### Stored data entries
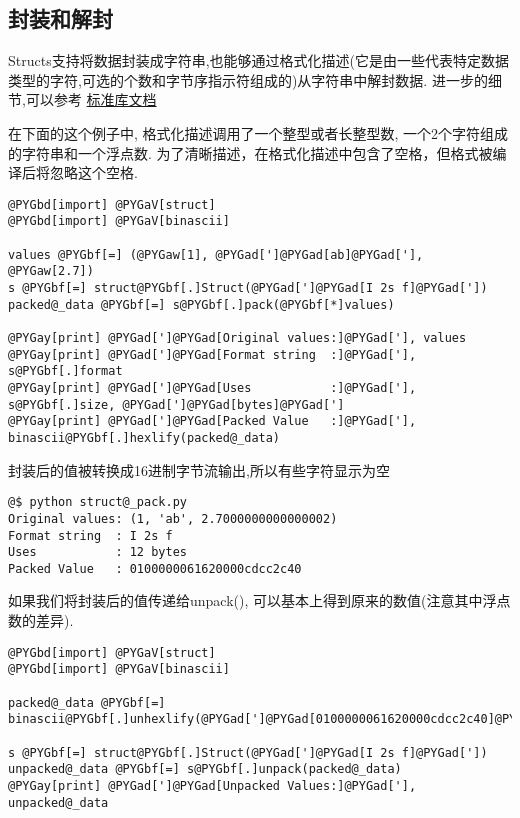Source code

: \documentclass[letterpaper,10pt,english]{manual}
\begin{document}
\subsection{封装和解封}

Structs支持将数据封装成字符串,也能够通过格式化描述(它是由一些代表特定数据类型的字符,可选的个数和字节序指示符组成的)从字符串中解封数据. 进一步的细节,可以参考 \href{http://docs.python.org/library/struct.html}{标准库文档}

在下面的这个例子中, 格式化描述调用了一个整型或者长整型数, 一个2个字符组成的字符串和一个浮点数. 为了清晰描述，在格式化描述中包含了空格，但格式被编译后将忽略这个空格.

\begin{Verbatim}[commandchars=@\[\]]
@PYGbd[import] @PYGaV[struct]
@PYGbd[import] @PYGaV[binascii]

values @PYGbf[=] (@PYGaw[1], @PYGad[']@PYGad[ab]@PYGad['], @PYGaw[2.7])
s @PYGbf[=] struct@PYGbf[.]Struct(@PYGad[']@PYGad[I 2s f]@PYGad['])
packed@_data @PYGbf[=] s@PYGbf[.]pack(@PYGbf[*]values)

@PYGay[print] @PYGad[']@PYGad[Original values:]@PYGad['], values
@PYGay[print] @PYGad[']@PYGad[Format string  :]@PYGad['], s@PYGbf[.]format
@PYGay[print] @PYGad[']@PYGad[Uses           :]@PYGad['], s@PYGbf[.]size, @PYGad[']@PYGad[bytes]@PYGad[']
@PYGay[print] @PYGad[']@PYGad[Packed Value   :]@PYGad['], binascii@PYGbf[.]hexlify(packed@_data)
\end{Verbatim}

封装后的值被转换成16进制字节流输出,所以有些字符显示为空

\begin{Verbatim}[commandchars=@\[\]]
@$ python struct@_pack.py
Original values: (1, 'ab', 2.7000000000000002)
Format string  : I 2s f
Uses           : 12 bytes
Packed Value   : 0100000061620000cdcc2c40
\end{Verbatim}

如果我们将封装后的值传递给unpack(), 可以基本上得到原来的数值(注意其中浮点数的差异).

\begin{Verbatim}[commandchars=@\[\]]
@PYGbd[import] @PYGaV[struct]
@PYGbd[import] @PYGaV[binascii]

packed@_data @PYGbf[=] binascii@PYGbf[.]unhexlify(@PYGad[']@PYGad[0100000061620000cdcc2c40]@PYGad['])

s @PYGbf[=] struct@PYGbf[.]Struct(@PYGad[']@PYGad[I 2s f]@PYGad['])
unpacked@_data @PYGbf[=] s@PYGbf[.]unpack(packed@_data)
@PYGay[print] @PYGad[']@PYGad[Unpacked Values:]@PYGad['], unpacked@_data
\end{Verbatim}
\end{document}
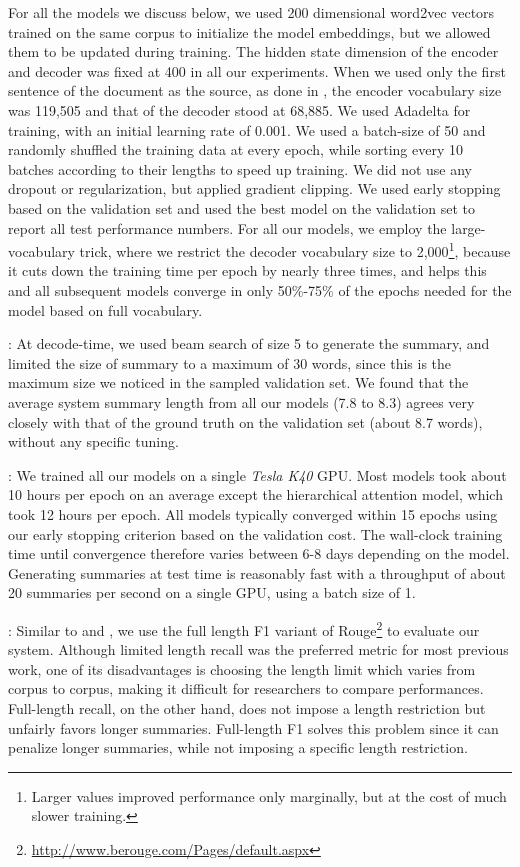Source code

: \documentclass[11pt]{article}
\begin{document}
 For all the models we discuss below, we used 200 dimensional word2vec vectors \cite{word2vec} trained on the same corpus to initialize the model embeddings, but we allowed them to be updated during training. 
The hidden state dimension of the encoder and decoder was fixed at 400 in all our experiments. 
When we used only the first sentence of the document as the source, as done in , the encoder vocabulary size was 119,505 and that of the decoder stood at 68,885. We used Adadelta \cite{adadelta} for training, with an initial learning rate of 0.001. We used a batch-size of 50 and randomly shuffled the training data at every epoch, while sorting every 10 batches according to their lengths to speed up training. We did not use any dropout or regularization, but applied gradient clipping. We used early stopping based on the validation set and used the best model on the validation set to report all test performance numbers. For all our models, we employ the large-vocabulary trick, where we restrict the decoder vocabulary size to 2,000\footnote{Larger values improved performance only marginally, but at the cost of much slower training.}, because it cuts down the training time per epoch by nearly three times, and helps this and all subsequent models converge in only 50\%-75\% of the epochs needed for the model based on full vocabulary.

: At decode-time, we used beam search of size 5 to generate the summary, and limited the size of summary to a maximum of 30 words, since this is the maximum size we noticed in the sampled validation set. We found that the average system summary length from all our models (7.8 to 8.3) agrees very closely with that of the ground truth on the validation set (about 8.7 words), without any specific tuning. 

: We trained all our models on a single {\it Tesla K40} GPU. Most models took about 10 hours per epoch on an average except the hierarchical attention model, which took 12 hours per epoch. All models typically converged within 15 epochs using our early stopping criterion based on the validation cost. The wall-clock training time until convergence therefore varies between 6-8 days depending on the model. Generating summaries at test time is reasonably fast with a throughput of about 20 summaries per second on a single GPU, using a batch size of 1. 


: Similar to \cite{nallapati} and \cite{chopra}, we use the full length F1 variant of Rouge\footnote{\url{http://www.berouge.com/Pages/default.aspx}} to evaluate our system.
Although limited length recall was the preferred metric for most previous work, one of its disadvantages is choosing the length limit which varies from corpus to corpus, making it difficult for researchers to compare performances. Full-length recall, on the other hand, does not impose a length restriction but unfairly favors longer summaries. Full-length F1 solves this problem since it can penalize longer summaries, while not imposing a specific length restriction. 
\end{document}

### WORK TASK
Filter these records, keeping every line where the word "Format" occurs.

### ANSWER BELOW
@PYGay[print] @PYGad[']@PYGad[Format string  :]@PYGad['], s@PYGbf[.]format
Format string  : I 2s f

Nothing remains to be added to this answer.